Stored data entries:

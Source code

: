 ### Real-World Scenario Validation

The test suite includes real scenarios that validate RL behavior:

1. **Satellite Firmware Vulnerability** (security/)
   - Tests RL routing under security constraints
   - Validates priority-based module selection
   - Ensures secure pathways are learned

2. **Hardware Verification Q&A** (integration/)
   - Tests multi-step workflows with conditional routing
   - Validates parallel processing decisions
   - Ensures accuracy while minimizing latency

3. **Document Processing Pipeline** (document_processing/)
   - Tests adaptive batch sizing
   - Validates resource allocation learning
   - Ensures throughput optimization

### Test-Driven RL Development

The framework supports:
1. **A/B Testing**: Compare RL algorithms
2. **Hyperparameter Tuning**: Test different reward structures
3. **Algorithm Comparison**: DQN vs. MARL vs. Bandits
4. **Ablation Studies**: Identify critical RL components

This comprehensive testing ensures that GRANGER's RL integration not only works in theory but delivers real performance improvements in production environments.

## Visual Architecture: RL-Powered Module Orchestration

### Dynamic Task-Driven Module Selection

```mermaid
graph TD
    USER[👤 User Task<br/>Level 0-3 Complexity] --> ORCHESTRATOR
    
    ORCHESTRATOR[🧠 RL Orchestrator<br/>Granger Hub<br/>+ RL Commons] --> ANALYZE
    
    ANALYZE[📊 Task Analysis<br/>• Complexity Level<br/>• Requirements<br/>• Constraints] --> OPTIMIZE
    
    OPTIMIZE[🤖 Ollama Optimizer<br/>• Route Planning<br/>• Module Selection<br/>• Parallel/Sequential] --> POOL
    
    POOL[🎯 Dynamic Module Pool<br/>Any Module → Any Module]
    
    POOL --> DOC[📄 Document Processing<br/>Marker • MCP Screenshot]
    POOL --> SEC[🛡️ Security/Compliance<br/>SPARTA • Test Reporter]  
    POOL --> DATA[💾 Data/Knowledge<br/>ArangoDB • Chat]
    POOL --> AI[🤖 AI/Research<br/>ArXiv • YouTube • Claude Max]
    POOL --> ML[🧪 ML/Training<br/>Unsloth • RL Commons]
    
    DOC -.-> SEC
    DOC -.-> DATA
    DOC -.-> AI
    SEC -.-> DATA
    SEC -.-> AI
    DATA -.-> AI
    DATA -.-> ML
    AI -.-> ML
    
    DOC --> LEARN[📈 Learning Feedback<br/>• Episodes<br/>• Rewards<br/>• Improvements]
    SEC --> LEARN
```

--

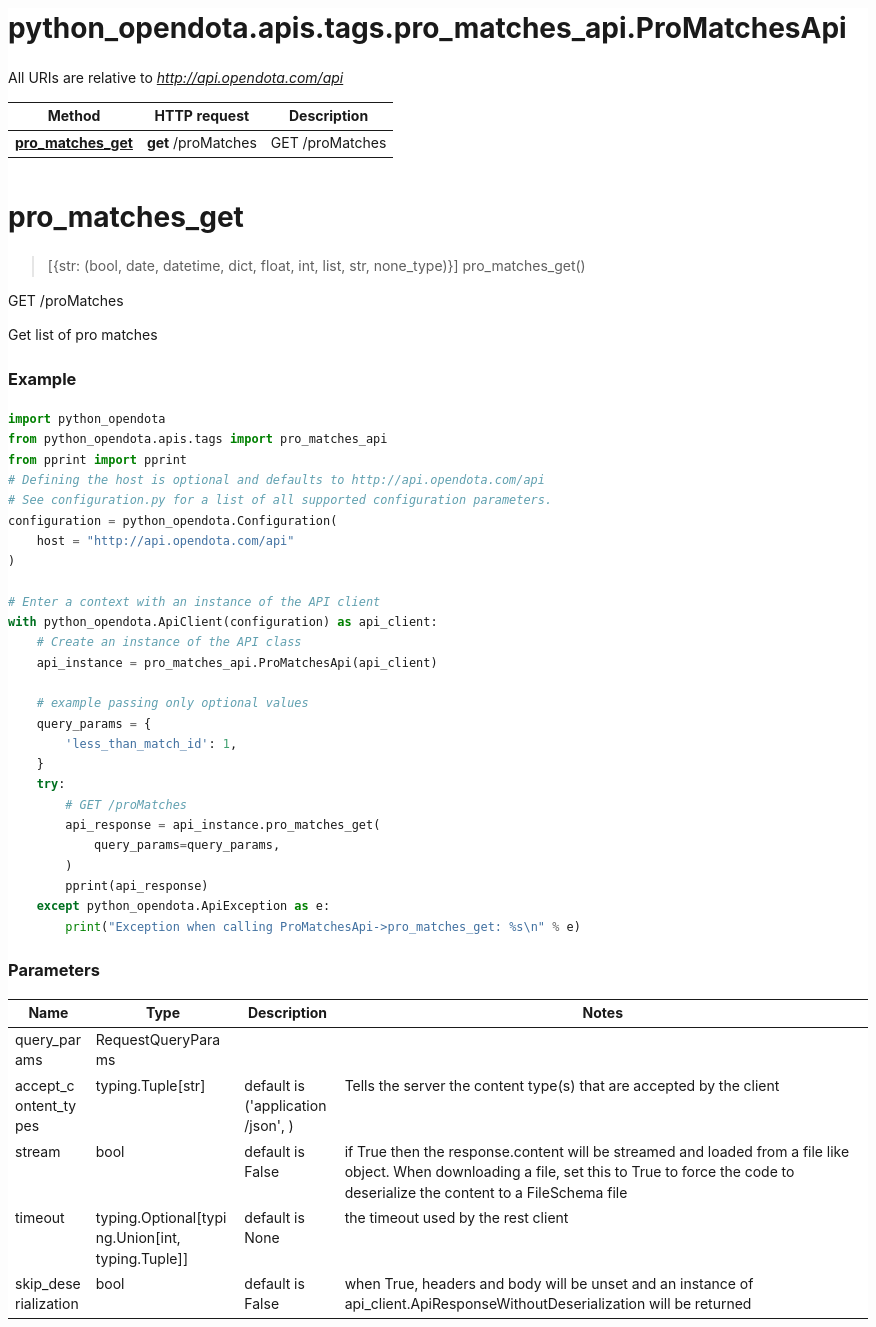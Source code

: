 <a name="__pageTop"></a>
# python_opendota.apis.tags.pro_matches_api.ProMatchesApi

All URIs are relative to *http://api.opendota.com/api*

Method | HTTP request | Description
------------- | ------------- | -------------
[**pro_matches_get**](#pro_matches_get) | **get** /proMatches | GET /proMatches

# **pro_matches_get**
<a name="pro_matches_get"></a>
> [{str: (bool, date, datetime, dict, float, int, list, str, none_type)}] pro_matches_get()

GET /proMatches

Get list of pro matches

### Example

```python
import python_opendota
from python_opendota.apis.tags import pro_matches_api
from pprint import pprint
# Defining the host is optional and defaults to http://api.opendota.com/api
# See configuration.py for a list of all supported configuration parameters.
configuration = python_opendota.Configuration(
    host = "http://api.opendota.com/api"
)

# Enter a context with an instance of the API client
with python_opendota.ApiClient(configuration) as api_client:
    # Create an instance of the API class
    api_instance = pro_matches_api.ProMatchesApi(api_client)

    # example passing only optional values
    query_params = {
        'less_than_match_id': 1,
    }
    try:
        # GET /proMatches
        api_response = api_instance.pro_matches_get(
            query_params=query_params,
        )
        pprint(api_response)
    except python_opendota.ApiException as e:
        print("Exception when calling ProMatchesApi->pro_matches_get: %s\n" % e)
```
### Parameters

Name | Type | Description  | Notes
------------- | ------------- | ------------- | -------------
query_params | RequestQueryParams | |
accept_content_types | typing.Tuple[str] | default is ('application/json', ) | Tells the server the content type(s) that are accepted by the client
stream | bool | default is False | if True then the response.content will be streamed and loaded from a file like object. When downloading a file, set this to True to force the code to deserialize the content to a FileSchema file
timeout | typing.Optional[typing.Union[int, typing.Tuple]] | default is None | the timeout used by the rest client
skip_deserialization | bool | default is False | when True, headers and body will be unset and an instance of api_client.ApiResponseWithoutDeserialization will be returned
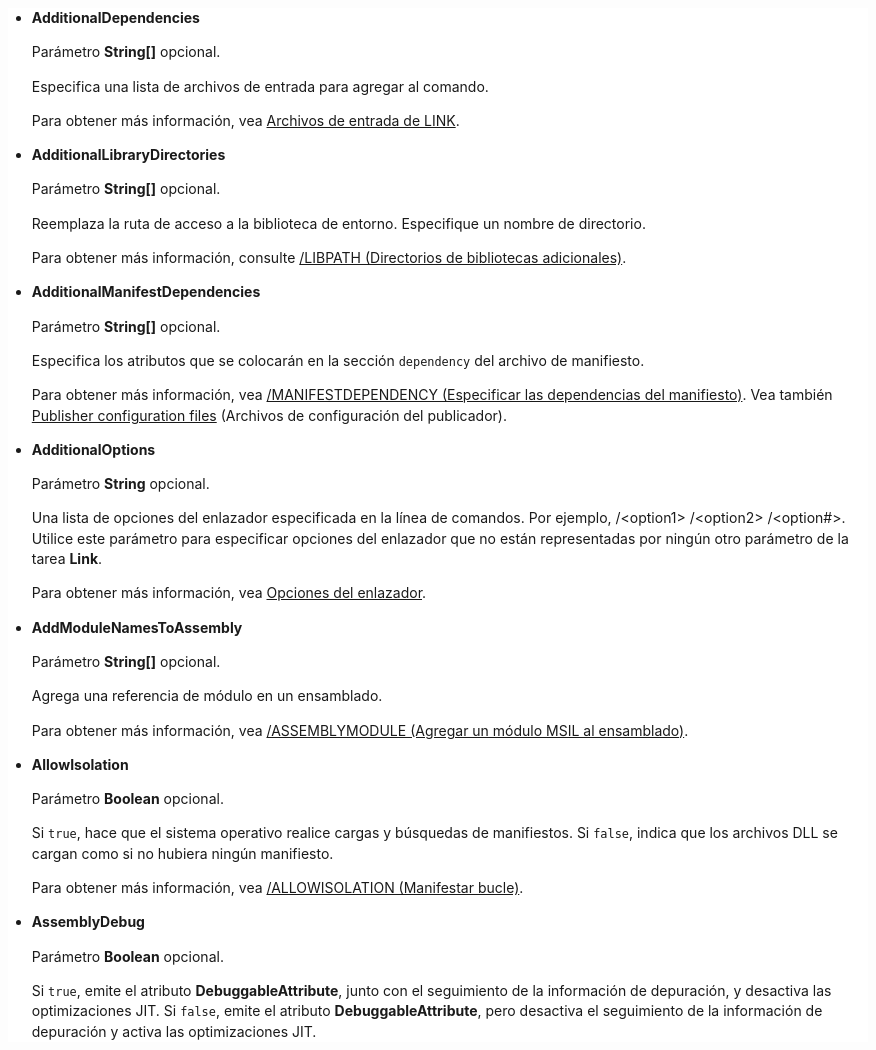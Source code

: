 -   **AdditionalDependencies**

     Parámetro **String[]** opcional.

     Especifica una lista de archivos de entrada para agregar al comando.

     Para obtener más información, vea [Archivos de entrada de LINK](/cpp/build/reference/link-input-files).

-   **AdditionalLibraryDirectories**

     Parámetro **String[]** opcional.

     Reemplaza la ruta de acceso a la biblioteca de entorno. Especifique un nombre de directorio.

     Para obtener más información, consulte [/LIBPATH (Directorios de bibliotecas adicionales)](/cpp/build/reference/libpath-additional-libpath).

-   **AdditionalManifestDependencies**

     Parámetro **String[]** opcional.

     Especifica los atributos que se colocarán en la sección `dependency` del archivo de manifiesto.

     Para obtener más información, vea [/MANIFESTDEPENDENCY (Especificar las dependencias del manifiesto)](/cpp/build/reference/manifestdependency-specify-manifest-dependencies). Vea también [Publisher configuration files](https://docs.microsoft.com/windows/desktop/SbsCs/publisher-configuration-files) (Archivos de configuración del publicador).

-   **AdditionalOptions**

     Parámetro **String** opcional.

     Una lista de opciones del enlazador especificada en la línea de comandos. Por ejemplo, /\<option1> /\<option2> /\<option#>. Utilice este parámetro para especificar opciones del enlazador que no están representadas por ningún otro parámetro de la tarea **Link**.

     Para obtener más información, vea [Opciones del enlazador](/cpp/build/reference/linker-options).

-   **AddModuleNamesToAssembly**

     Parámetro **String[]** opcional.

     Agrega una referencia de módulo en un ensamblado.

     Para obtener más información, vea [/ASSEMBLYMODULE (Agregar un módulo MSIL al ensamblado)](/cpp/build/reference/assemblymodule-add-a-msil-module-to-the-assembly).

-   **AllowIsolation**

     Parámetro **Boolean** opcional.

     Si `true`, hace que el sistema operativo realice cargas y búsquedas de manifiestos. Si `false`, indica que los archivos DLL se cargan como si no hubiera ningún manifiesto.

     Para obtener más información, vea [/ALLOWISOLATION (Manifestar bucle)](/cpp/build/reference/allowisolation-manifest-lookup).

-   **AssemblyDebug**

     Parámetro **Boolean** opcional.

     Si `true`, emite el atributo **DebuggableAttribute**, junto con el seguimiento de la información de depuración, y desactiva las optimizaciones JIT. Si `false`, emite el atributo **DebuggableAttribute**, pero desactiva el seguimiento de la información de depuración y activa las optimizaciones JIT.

...

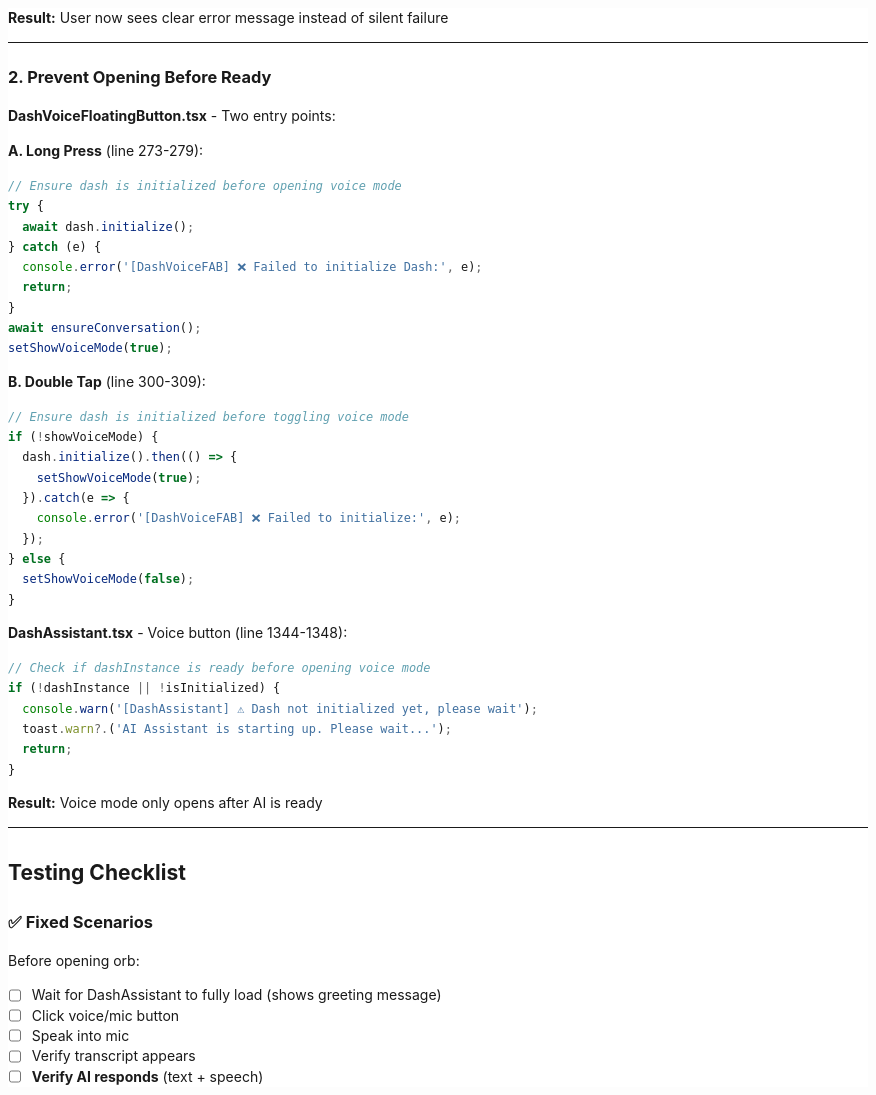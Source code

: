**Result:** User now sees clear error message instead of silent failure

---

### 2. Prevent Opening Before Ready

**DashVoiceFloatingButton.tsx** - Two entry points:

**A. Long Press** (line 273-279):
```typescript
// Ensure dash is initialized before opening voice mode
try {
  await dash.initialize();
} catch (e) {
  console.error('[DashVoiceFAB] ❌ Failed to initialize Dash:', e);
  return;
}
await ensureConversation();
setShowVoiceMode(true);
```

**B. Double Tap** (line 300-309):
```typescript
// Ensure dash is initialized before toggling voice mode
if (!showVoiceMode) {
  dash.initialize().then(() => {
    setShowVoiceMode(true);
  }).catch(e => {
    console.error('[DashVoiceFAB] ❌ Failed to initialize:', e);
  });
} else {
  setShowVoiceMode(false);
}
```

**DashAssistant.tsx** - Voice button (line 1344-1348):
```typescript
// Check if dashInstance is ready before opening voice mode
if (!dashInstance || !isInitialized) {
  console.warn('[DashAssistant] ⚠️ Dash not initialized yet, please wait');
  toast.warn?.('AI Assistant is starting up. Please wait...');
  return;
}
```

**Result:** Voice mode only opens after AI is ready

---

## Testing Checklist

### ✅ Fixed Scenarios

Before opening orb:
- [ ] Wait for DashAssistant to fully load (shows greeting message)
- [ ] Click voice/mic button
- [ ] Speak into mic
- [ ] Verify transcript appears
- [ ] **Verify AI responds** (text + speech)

> **Work task**
Using the entries above, count the lines that have the string "ANALYZE" in them. Answer with that number only.

> **Answer below**
2